Las mujeres se estaban emancipando en toda el África Oriental. Se matriculaban en los institutos y universidades y salían convertidas en médicas y abogadas, hasta en arquitectas y químicas. Pero Sarah había sacado la conclusión de que tales profesiones eran sancionadas por los hombres. A aquellas mujeres les hacía seguir cuidadosamente cauces masculinos, se encontraban de forma constante bajo la guía y la autoridad masculinas. Había una especie de aceptación paternalista de las mujeres que se ponían la peluca de abogada y acudían al palacio de justicia. Todavía se encontraban bajo la dominación masculina, por muy liberadas que ellas se creyesen. Pero las mujeres que querían montar un negocio propio eran otra casta. Exigían una independencia total y eso las convertía en un caso aparte.
—Representamos una amenaza para ellos —había tratado de explicarle Sarah a su madre en Nairobi—. Una mujer propietaria de su propio negocio es verdaderamente una mujer independiente. No hay ningún hombre por encima de ella, ningún hombre que tome las decisiones definitivas. Esto los asusta. Además, les hacemos la competencia a sus propios negocios. Pero no voy a permitir que me impidan llevar a la práctica mis planes. Ya encontraré la manera de empezar.
Sarah había acudido a su madre con la tenue esperanza de obtener un poco de apoyo, pero Wanjiru se oponía a los planes de su hija tanto como los banqueros.

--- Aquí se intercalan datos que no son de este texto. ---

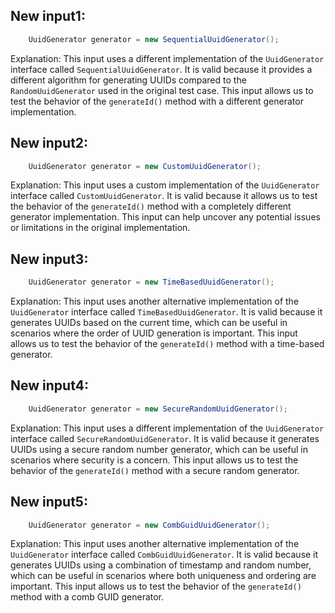 ## New input1:
```java
    UuidGenerator generator = new SequentialUuidGenerator();
```
Explanation: This input uses a different implementation of the `UuidGenerator` interface called `SequentialUuidGenerator`. It is valid because it provides a different algorithm for generating UUIDs compared to the `RandomUuidGenerator` used in the original test case. This input allows us to test the behavior of the `generateId()` method with a different generator implementation.

## New input2:
```java
    UuidGenerator generator = new CustomUuidGenerator();
```
Explanation: This input uses a custom implementation of the `UuidGenerator` interface called `CustomUuidGenerator`. It is valid because it allows us to test the behavior of the `generateId()` method with a completely different generator implementation. This input can help uncover any potential issues or limitations in the original implementation.

## New input3:
```java
    UuidGenerator generator = new TimeBasedUuidGenerator();
```
Explanation: This input uses another alternative implementation of the `UuidGenerator` interface called `TimeBasedUuidGenerator`. It is valid because it generates UUIDs based on the current time, which can be useful in scenarios where the order of UUID generation is important. This input allows us to test the behavior of the `generateId()` method with a time-based generator.

## New input4:
```java
    UuidGenerator generator = new SecureRandomUuidGenerator();
```
Explanation: This input uses a different implementation of the `UuidGenerator` interface called `SecureRandomUuidGenerator`. It is valid because it generates UUIDs using a secure random number generator, which can be useful in scenarios where security is a concern. This input allows us to test the behavior of the `generateId()` method with a secure random generator.

## New input5:
```java
    UuidGenerator generator = new CombGuidUuidGenerator();
```
Explanation: This input uses another alternative implementation of the `UuidGenerator` interface called `CombGuidUuidGenerator`. It is valid because it generates UUIDs using a combination of timestamp and random number, which can be useful in scenarios where both uniqueness and ordering are important. This input allows us to test the behavior of the `generateId()` method with a comb GUID generator.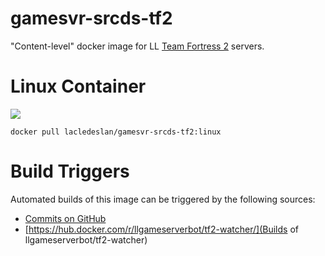 # gamesvr-srcds-tf2
"Content-level" docker image for LL [Team Fortress 2](http://store.steampowered.com/app/440/) servers.

# Linux Container
[![](https://images.microbadger.com/badges/version/lacledeslan/gamesvr-srcds-tf2-blindfrag:linux.svg)](https://microbadger.com/images/lacledeslan/gamesvr-srcds-tf2-blindfrag:linux "Get your own version badge on microbadger.com")
```
docker pull lacledeslan/gamesvr-srcds-tf2:linux
```

# Build Triggers
Automated builds of this image can be triggered by the following sources:
* [Commits on GitHub](https://github.com/LacledesLAN/gamesvr-srcds-tf2)
* [https://hub.docker.com/r/llgameserverbot/tf2-watcher/](Builds of llgameserverbot/tf2-watcher)

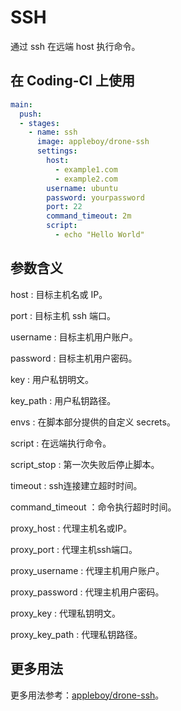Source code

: # SSH

通过 ssh 在远端 host 执行命令。

## 在 Coding-CI 上使用

```yml
main:
  push:
  - stages:
    - name: ssh
      image: appleboy/drone-ssh
      settings:
        host:
          - example1.com
          - example2.com
        username: ubuntu
        password: yourpassword
        port: 22
        command_timeout: 2m
        script:
          - echo "Hello World"
```

## 参数含义

host
: 目标主机名或 IP。

port
: 目标主机 ssh 端口。

username
: 目标主机用户账户。

password
: 目标主机用户密码。

key
: 用户私钥明文。

key_path
: 用户私钥路径。

envs
: 在脚本部分提供的自定义 secrets。

script
: 在远端执行命令。

script_stop
: 第一次失败后停止脚本。

timeout
: ssh连接建立超时时间。

command_timeout
：命令执行超时时间。

proxy_host
: 代理主机名或IP。

proxy_port
: 代理主机ssh端口。

proxy_username
: 代理主机用户账户。

proxy_password
: 代理主机用户密码。

proxy_key
: 代理私钥明文。

proxy_key_path
: 代理私钥路径。

## 更多用法

更多用法参考：[appleboy/drone-ssh](https://github.com/appleboy/drone-ssh)。
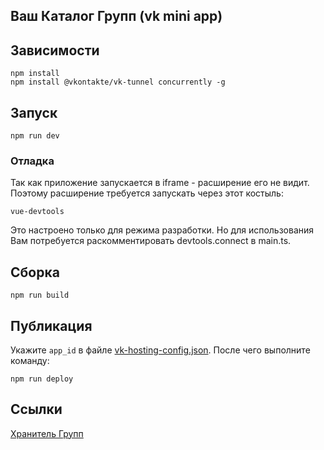 ## Ваш Каталог Групп (vk mini app)

## Зависимости

```shell
npm install
npm install @vkontakte/vk-tunnel concurrently -g
```

## Запуск

```shell
npm run dev
```

### Отладка

Так как приложение запускается в iframe - расширение его не видит. Поэтому расширение требуется запускать через этот
костыль:

```shell
vue-devtools
```

Это настроено только для режима разработки. Но для использования Вам потребуется раскомментировать devtools.connect в
main.ts.

## Сборка

```shell
npm run build
```

## Публикация

Укажите `app_id` в файле [vk-hosting-config.json](./vk-hosting-config.json).
После чего выполните команду:

```shell
npm run deploy
```

## Ссылки

[Хранитель Групп](https://vk.com/app51658481)
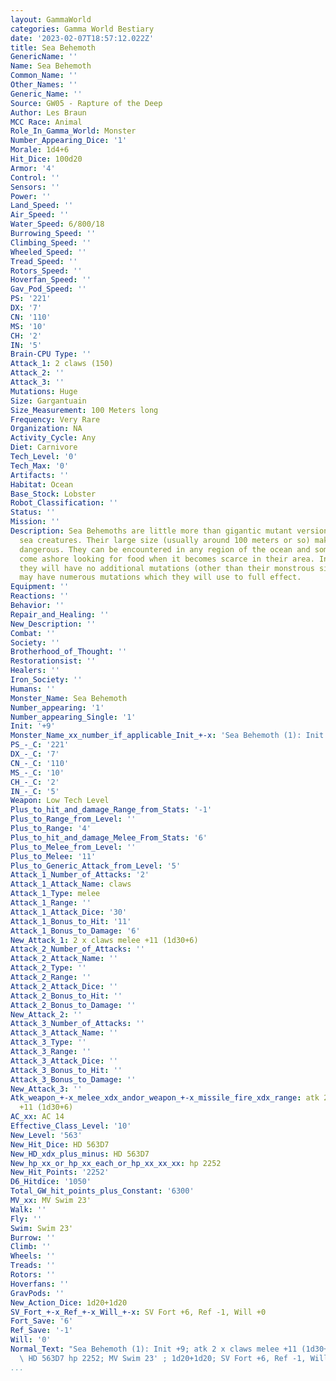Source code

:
 ```yaml
---
layout: GammaWorld
categories: Gamma World Bestiary
date: '2023-02-07T18:57:12.022Z'
title: Sea Behemoth
GenericName: ''
Name: Sea Behemoth
Common_Name: ''
Other_Names: ''
Generic_Name: ''
Source: GW05 - Rapture of the Deep
Author: Les Braun
MCC Race: Animal
Role_In_Gamma_World: Monster
Number_Appearing_Dice: '1'
Morale: 1d4+6
Hit_Dice: 100d20
Armor: '4'
Control: ''
Sensors: ''
Power: ''
Land_Speed: ''
Air_Speed: ''
Water_Speed: 6/800/18
Burrowing_Speed: ''
Climbing_Speed: ''
Wheeled_Speed: ''
Tread_Speed: ''
Rotors_Speed: ''
Hoverfan_Speed: ''
Gav_Pod_Speed: ''
PS: '221'
DX: '7'
CN: '110'
MS: '10'
CH: '2'
IN: '5'
Brain-CPU Type: ''
Attack_1: 2 claws (150)
Attack_2: ''
Attack_3: ''
Mutations: Huge
Size: Gargantuain
Size_Measurement: 100 Meters long
Frequency: Very Rare
Organization: NA
Activity_Cycle: Any
Diet: Carnivore
Tech_Level: '0'
Tech_Max: '0'
Artifacts: ''
Habitat: Ocean
Base_Stock: Lobster
Robot_Classification: ''
Status: ''
Mission: ''
Description: Sea Behemoths are little more than gigantic mutant versions of ordinary
  sea creatures. Their large size (usually around 100 meters or so) makes them extremely
  dangerous. They can be encountered in any region of the ocean and sometimes will
  come ashore looking for food when it becomes scarce in their area. In most cases
  they will have no additional mutations (other than their monstrous size), but some
  may have numerous mutations which they will use to full effect.
Equipment: ''
Reactions: ''
Behavior: ''
Repair_and_Healing: ''
New_Description: ''
Combat: ''
Society: ''
Brotherhood_of_Thought: ''
Restorationsist: ''
Healers: ''
Iron_Society: ''
Humans: ''
Monster_Name: Sea Behemoth
Number_appearing: '1'
Number_appearing_Single: '1'
Init: '+9'
Monster_Name_xx_number_if_applicable_Init_+-x: 'Sea Behemoth (1): Init +9'
PS_-_C: '221'
DX_-_C: '7'
CN_-_C: '110'
MS_-_C: '10'
CH_-_C: '2'
IN_-_C: '5'
Weapon: Low Tech Level
Plus_to_hit_and_damage_Range_from_Stats: '-1'
Plus_to_Range_from_Level: ''
Plus_to_Range: '4'
Plus_to_hit_and_damage_Melee_From_Stats: '6'
Plus_to_Melee_from_Level: ''
Plus_to_Melee: '11'
Plus_to_Generic_Attack_from_Level: '5'
Attack_1_Number_of_Attacks: '2'
Attack_1_Attack_Name: claws
Attack_1_Type: melee
Attack_1_Range: ''
Attack_1_Attack_Dice: '30'
Attack_1_Bonus_to_Hit: '11'
Attack_1_Bonus_to_Damage: '6'
New_Attack_1: 2 x claws melee +11 (1d30+6)
Attack_2_Number_of_Attacks: ''
Attack_2_Attack_Name: ''
Attack_2_Type: ''
Attack_2_Range: ''
Attack_2_Attack_Dice: ''
Attack_2_Bonus_to_Hit: ''
Attack_2_Bonus_to_Damage: ''
New_Attack_2: ''
Attack_3_Number_of_Attacks: ''
Attack_3_Attack_Name: ''
Attack_3_Type: ''
Attack_3_Range: ''
Attack_3_Attack_Dice: ''
Attack_3_Bonus_to_Hit: ''
Attack_3_Bonus_to_Damage: ''
New_Attack_3: ''
Atk_weapon_+-x_melee_xdx_andor_weapon_+-x_missile_fire_xdx_range: atk 2 x claws melee
  +11 (1d30+6)
AC_xx: AC 14
Effective_Class_Level: '10'
New_Level: '563'
New_Hit_Dice: HD 563D7
New_HD_xdx_plus_minus: HD 563D7
New_hp_xx_or_hp_xx_each_or_hp_xx_xx_xx: hp 2252
New_Hit_Points: '2252'
D6_Hitdice: '1050'
Total_GW_hit_points_plus_Constant: '6300'
MV_xx: MV Swim 23'
Walk: ''
Fly: ''
Swim: Swim 23'
Burrow: ''
Climb: ''
Wheels: ''
Treads: ''
Rotors: ''
Hoverfans: ''
GravPods: ''
New_Action_Dice: 1d20+1d20
SV_Fort_+-x_Ref_+-x_Will_+-x: SV Fort +6, Ref -1, Will +0
Fort_Save: '6'
Ref_Save: '-1'
Will: '0'
Normal_Text: "Sea Behemoth (1): Init +9; atk 2 x claws melee +11 (1d30+6); AC 14;\
  \ HD 563D7 hp 2252; MV Swim 23' ; 1d20+1d20; SV Fort +6, Ref -1, Will +0"
...
```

—Termina tus estudios —le había dicho una y otra vez—. ¿Por qué crees que sacrifiqué tantas cosas por ti? ¿Por qué crees que me divorcié de tu padre, viví en la selva y pasé tantos años en campos de detención? Fue para que pudieras recibir una buena educación y llegar a ser algo.
—Yo no quiero vivir tu sueño, mamá. ¡Quiero vivir el mío propio! ¿No es ése el verdadero significado de la libertad?

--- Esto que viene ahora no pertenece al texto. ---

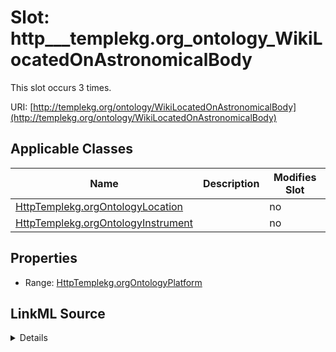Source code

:

# Slot: http___templekg.org_ontology_WikiLocatedOnAstronomicalBody




This slot occurs 3 times.


URI: [http://templekg.org/ontology/WikiLocatedOnAstronomicalBody](http://templekg.org/ontology/WikiLocatedOnAstronomicalBody)



<!-- no inheritance hierarchy -->





## Applicable Classes

| Name | Description | Modifies Slot |
| --- | --- | --- |
| [HttpTemplekg.orgOntologyLocation](../classes/HttpTemplekg.orgOntologyLocation.md) |  |  no  |
| [HttpTemplekg.orgOntologyInstrument](../classes/HttpTemplekg.orgOntologyInstrument.md) |  |  no  |







## Properties

* Range: [HttpTemplekg.orgOntologyPlatform](../classes/HttpTemplekg.orgOntologyPlatform.md)







## LinkML Source

<details>

```yaml
name: http___templekg.org_ontology_WikiLocatedOnAstronomicalBody
from_schema: okns:climatepub4-kg
rank: 1000
slot_uri: http://templekg.org/ontology/WikiLocatedOnAstronomicalBody
alias: http___templekg.org_ontology_WikiLocatedOnAstronomicalBody
domain_of:
- http___templekg.org_ontology_Instrument
- http___templekg.org_ontology_Location
range: http___templekg.org_ontology_Platform

```
</details>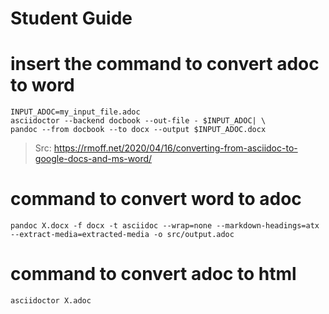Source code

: # Student Guide

# insert the command to convert adoc to word

```
INPUT_ADOC=my_input_file.adoc
asciidoctor --backend docbook --out-file - $INPUT_ADOC| \
pandoc --from docbook --to docx --output $INPUT_ADOC.docx
```
> Src: https://rmoff.net/2020/04/16/converting-from-asciidoc-to-google-docs-and-ms-word/


# command to convert word to adoc
```
pandoc X.docx -f docx -t asciidoc --wrap=none --markdown-headings=atx --extract-media=extracted-media -o src/output.adoc
```
# command to convert adoc to html
```
asciidoctor X.adoc
```
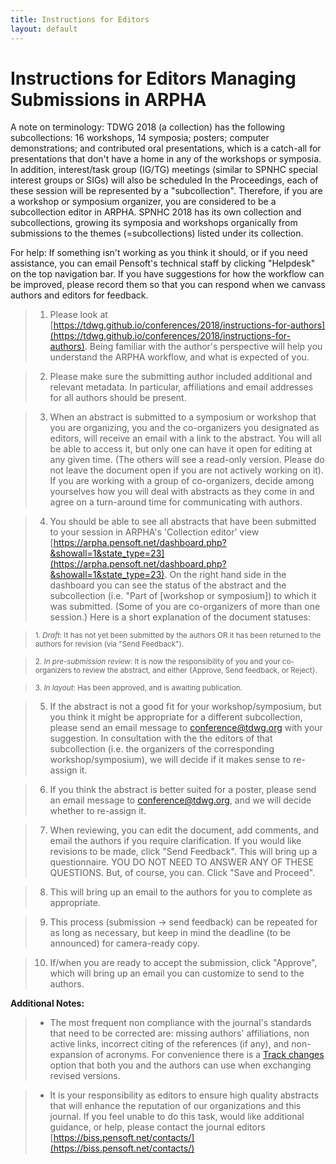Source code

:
 ```yaml
---
title: Instructions for Editors
layout: default
---  
```


# Instructions for Editors Managing Submissions in ARPHA

A note on terminology: TDWG 2018 (a collection) has the following subcollections: 16 workshops, 14 symposia; posters; computer demonstrations; and contributed oral presentations, which is a catch-all for presentations that don't have a home in any of the workshops or symposia. In addition, interest/task group (IG/TG) meetings (similar to SPNHC special interest groups or SIGs) will also be scheduled In the Proceedings, each of these session will be represented by a "subcollection". Therefore, if you are a workshop or symposium organizer, you are considered to be a subcollection editor in ARPHA. SPNHC 2018 has its own collection and subcollections, growing its symposia and workshops organically from submissions to the themes (=subcollections) listed under its collection.

For help: If something isn't working as you think it should, or if you need assistance, you can email Pensoft's technical staff by clicking "Helpdesk" on the top navigation bar. If you have suggestions for how the workflow can be improved, please record them so that you can respond when we canvass authors and editors for feedback.

> 1. Please look at [https://tdwg.github.io/conferences/2018/instructions-for-authors](https://tdwg.github.io/conferences/2018/instructions-for-authors). Being familiar with the author's perspective will help you understand the ARPHA workflow, and what is expected of you.

> 2. Please make sure the submitting author included additional and relevant metadata. In particular, affiliations and email addresses for all authors should be present.

> 3. When an abstract is submitted to a symposium or workshop that you are organizing, you and the co-organizers you designated as editors, will receive an email with a link to the abstract. You will all be able to access it, but only one can have it open for editing at any given time. (The others will see a read-only version. Please do not leave the document open if you are not actively working on it). If you are working with a group of co-organizers, decide among yourselves how you will deal with abstracts as they come in and agree on a turn-around time for communicating with authors.

> 4. You should be able to see all abstracts that have been submitted to your session in ARPHA's 'Collection editor' view [https://arpha.pensoft.net/dashboard.php?&showall=1&state_type=23](https://arpha.pensoft.net/dashboard.php?&showall=1&state_type=23). On the right hand side in the dashboard you can see the status of the abstract and the subcollection (i.e. "Part of [workshop or symposium]) to which it was submitted. (Some of you are co-organizers of more than one session.) Here is a short explanation of the document statuses:

> <sub>    1. *Draft*: It has not yet been submitted by the authors OR it has been returned to the authors for revision (via "Send Feedback").

> <sub>    2. *In pre-submission review*: It is now the responsibility of you and your co-organizers to review the abstract, and either {Approve, Send feedback, or Reject}.

> <sub>    3. *In layout*: Has been approved, and is awaiting publication.

> 5. If the abstract is not a good fit for your workshop/symposium, but you think it might be appropriate for a different subcollection, please send an email message to conference@tdwg.org with your suggestion. In consultation with the the editors of that subcollection (i.e. the organizers of the corresponding workshop/symposium), we will decide if it makes sense to re-assign it.

> 6. If you think the abstract is better suited for a poster, please send an email message to conference@tdwg.org, and we will decide whether to re-assign it.

> 7. When reviewing, you can edit the document, add comments, and email the authors if you require clarification. If you would like revisions to be made, click "Send Feedback". This will bring up a questionnaire. YOU DO NOT NEED TO ANSWER ANY OF THESE QUESTIONS. But, of course, you can. Click "Save and Proceed".

> 8. This will bring up an email to the authors for you to complete as appropriate.

> 9. This process (submission -> send feedback) can be repeated for as long as necessary, but keep in mind the deadline (to be announced) for camera-ready copy.

> 10. If/when you are ready to accept the submission, click "Approve", which will bring up an email you can customize to send to the authors. 

**Additional Notes:**

> * The most frequent non compliance with the journal's standards that need to be corrected are: missing authors' affiliations, non active links, incorrect citing of the references (if any), and non-expansion of acronyms. For convenience there is a [Track changes](https://arpha.pensoft.net/tips/Track-Changes) option that both you and the authors can use when exchanging revised versions.

> * It is your responsibility as editors to ensure high quality abstracts that will enhance the reputation of our organizations and this journal. If you feel unable to do this task, would like additional guidance, or help, please contact the journal editors [https://biss.pensoft.net/contacts/](https://biss.pensoft.net/contacts/)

Sin decir nada a nadie, Sarah había acudido al doctor Mwai, con quien su madre vivía en el distrito de Karen. Pero, pese a mostrarse comprensivo con ella, el doctor había dicho:
—Si te diese dinero, Sarah, tu madre jamás volvería a hablarme. Así que en este caso tendré que ponerme de su lado.
—¡Abuela! —exclamó Sarah—. ¿Qué voy a hacer?
Mamá Wachera miró a su nieta, a quien quería a pesar de que no era una auténtica Mathenge.
—¿Por qué es tan importante para ti, niña?
—No sólo es importante para mí, abuela. ¡También lo es para Kenia!
Viendo que su abuela no la comprendía, Sarah fue a su choza, sacó el bloc de la maleta y volvió con él.
—Mira —dijo, hojeando el bloc lentamente—. ¿Ves cómo he captado el alma del pueblo?
Mamá Wachera nunca había visto dibujos. Sus ojos no estaban preparados para captar y comprender una imagen. A pesar de todo, reconoció algunas joyas: un collar masai, unos pendientes embu. Miró con atención las líneas desconcertantes que aparecían en el papel y trató de comprender lo que sentía la muchacha. Aunque las palabras de Sarah resultaban extrañas para la anciana, había un lenguaje que Wachera sí entendía: el del espíritu.